Reporter: Ridwan Nanda Mulyana | Editor: Wahyu T.Rahmawati
KONTAN.CO.ID - JAKARTA. Penertiban truk over dimensi dan overload (ODOL) menjadi perhatian serius sejumlah asosiasi dan pengusaha. Sebagai kalangan yang terkena langsung imbasnya, Asosiasi Pengusaha Truk Indonesia (Aptrindo) menaruh perhatian khusus terhadap kebijakan ini.

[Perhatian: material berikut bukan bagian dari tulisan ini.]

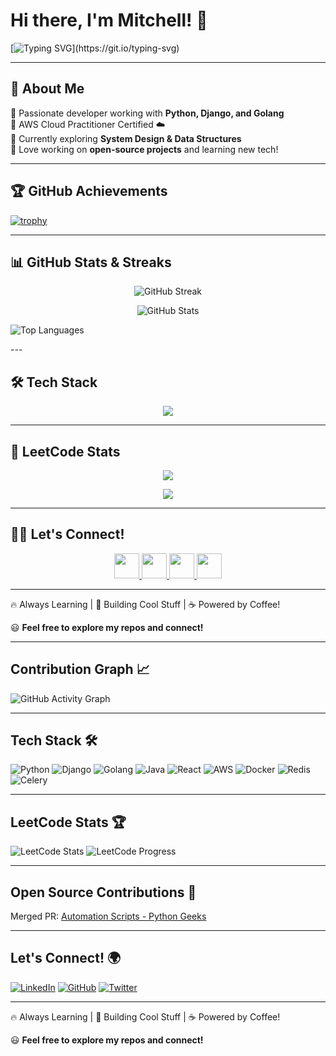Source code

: # Hi there, I'm Mitchell! 👋

[![Typing SVG](https://readme-typing-svg.herokuapp.com?font=Fira+Code&pause=1000&color=F75C7E&width=435&lines=Full-Stack+Developer;Python+%7C+Django+%7C+Golang;Cloud+Enthusiast+%7C+AWS+Certified;Loves+to+Build+and+Learn!)](https://git.io/typing-svg)

---

## 🚀 About Me

🔹 Passionate developer working with **Python, Django, and Golang**  
🔹 AWS Cloud Practitioner Certified ☁️  
🔹 Currently exploring **System Design & Data Structures**  
🔹 Love working on **open-source projects** and learning new tech!  

---

## 🏆 GitHub Achievements

[![trophy](https://github-profile-trophy.vercel.app/?username=LetsGetStartedWithBub&theme=radical&margin-w=15)](https://github.com/ryo-ma/github-profile-trophy)

---

## 📊 GitHub Stats & Streaks

<p align="center">
  <img src="https://github-readme-streak-stats.herokuapp.com/?user=LetsGetStartedWithBub&theme=radical&hide_border=true" alt="GitHub Streak" />
</p>

<p align="center">
  <img src="https://github-readme-stats.vercel.app/api?username=LetsGetStartedWithBub&show_icons=true&theme=radical&hide_border=true" alt="GitHub Stats" />
</p>

<p>
  <img src="https://github-readme-stats.vercel.app/api?username=LetsGetStartedWithBub&show_icons=true&theme=radical&hide_border=true" alt="Top Languages" />
</p>
---

## 🛠️ Tech Stack

<p align="center">
  <img src="https://skillicons.dev/icons?i=python,django,go,java,aws,docker,celery,react,nodejs,postgresql,mysql,redis,kubernetes" />
</p>

---

## 💪 LeetCode Stats

<p align="center">
  <img src="https://leetcard.jacoblin.cool/mitchell000?theme=dark&font=Fira%20Code" />
</p>

<p align="center">
  <a href="https://leetcode.com/u/mitchell000/">
    <img src="https://img.shields.io/badge/LeetCode-FFA116?style=for-the-badge&logo=leetcode&logoColor=white" />
  </a>
</p>

---

## 👮‍💻 Let's Connect!

<p align="center">
  <a href="https://www.linkedin.com/in/yourprofile">
    <img src="https://skillicons.dev/icons?i=linkedin" height="40" />
  </a>
  <a href="https://github.com/LetsGetStartedWithBub">
    <img src="https://skillicons.dev/icons?i=github" height="40" />
  </a>
  <a href="https://twitter.com/yourhandle">
    <img src="https://skillicons.dev/icons?i=twitter" height="40" />
  </a>
  <a href="https://leetcode.com/u/mitchell000/">
    <img src="https://skillicons.dev/icons?i=leetcode" height="40" />
  </a>
</p>

---

🔥 Always Learning | 🚀 Building Cool Stuff | ☕ Powered by Coffee!

😃 **Feel free to explore my repos and connect!**











* * *

## Contribution Graph 📈

![GitHub Activity Graph](https://github-readme-activity-graph.cyclic.app/graph?username=your-username&theme=react-dark)

* * *

## Tech Stack 🛠️

![Python](https://img.shields.io/badge/-Python-3776AB?style=flat&logo=python&logoColor=white)
![Django](https://img.shields.io/badge/-Django-092E20?style=flat&logo=django&logoColor=white)
![Golang](https://img.shields.io/badge/-Go-00ADD8?style=flat&logo=go&logoColor=white)
![Java](https://img.shields.io/badge/-Java-007396?style=flat&logo=java&logoColor=white)
![React](https://img.shields.io/badge/-React-61DAFB?style=flat&logo=react&logoColor=white)
![AWS](https://img.shields.io/badge/-AWS-232F3E?style=flat&logo=amazon-aws&logoColor=white)
![Docker](https://img.shields.io/badge/-Docker-2496ED?style=flat&logo=docker&logoColor=white)
![Redis](https://img.shields.io/badge/-Redis-DC382D?style=flat&logo=redis&logoColor=white)
![Celery](https://img.shields.io/badge/-Celery-37814A?style=flat&logo=celery&logoColor=white)

* * *

## LeetCode Stats 🏆

![LeetCode Stats](https://leetcard.jacoblin.cool/mitchell000?theme=dark&font=Baloo&ext=contest)
![LeetCode Progress](https://leetcard.jacoblin.cool/mitchell000?theme=dark&font=Baloo&ext=activity)


* * *

## Open Source Contributions 🚀

Merged PR: [Automation Scripts - Python Geeks](https://github.com/PythonGeeks/Automation-Scripts/pull/123)

* * *

## Let's Connect! 🌍

[![LinkedIn](https://img.shields.io/badge/-LinkedIn-0A66C2?style=flat&logo=linkedin&logoColor=white)](https://www.linkedin.com/in/your-profile)
[![GitHub](https://img.shields.io/badge/-GitHub-181717?style=flat&logo=github&logoColor=white)](https://github.com/your-username)
[![Twitter](https://img.shields.io/badge/-Twitter-1DA1F2?style=flat&logo=twitter&logoColor=white)](https://twitter.com/your-username)

* * *

🔥 Always Learning | 🚀 Building Cool Stuff | ☕ Powered by Coffee!

😃 **Feel free to explore my repos and connect!**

Menurut Wakil Ketua DPP Aptrindo, Kyatmaja Lookman, pada prinsipnya, pengusaha truk yang tergabung dalam Aptrindo mendukung penertiban ODOL tersebut. Hal itu semakin dipertegas dalam pertemuan DPP Aptrindo dengan para perwakilan DPD Aptrindo, pada Senin (13/8). “Namun, ada sejumlah catatan yang semestinya diperhatikan dan dilakukan pemerintah,” kata Kyatmaja kepada Kontan.co.id, pada Selasa (14/8).
Ia menyebut, setidaknya ada empat catatan yang dituliskan oleh Aptrindo. Yaitu mengenai aturan dan kualitas kelas jalan, daya angkut kendaraan, memfasilitasi harga angkut dengan pemilik barang, serta soal sasaran penindakan.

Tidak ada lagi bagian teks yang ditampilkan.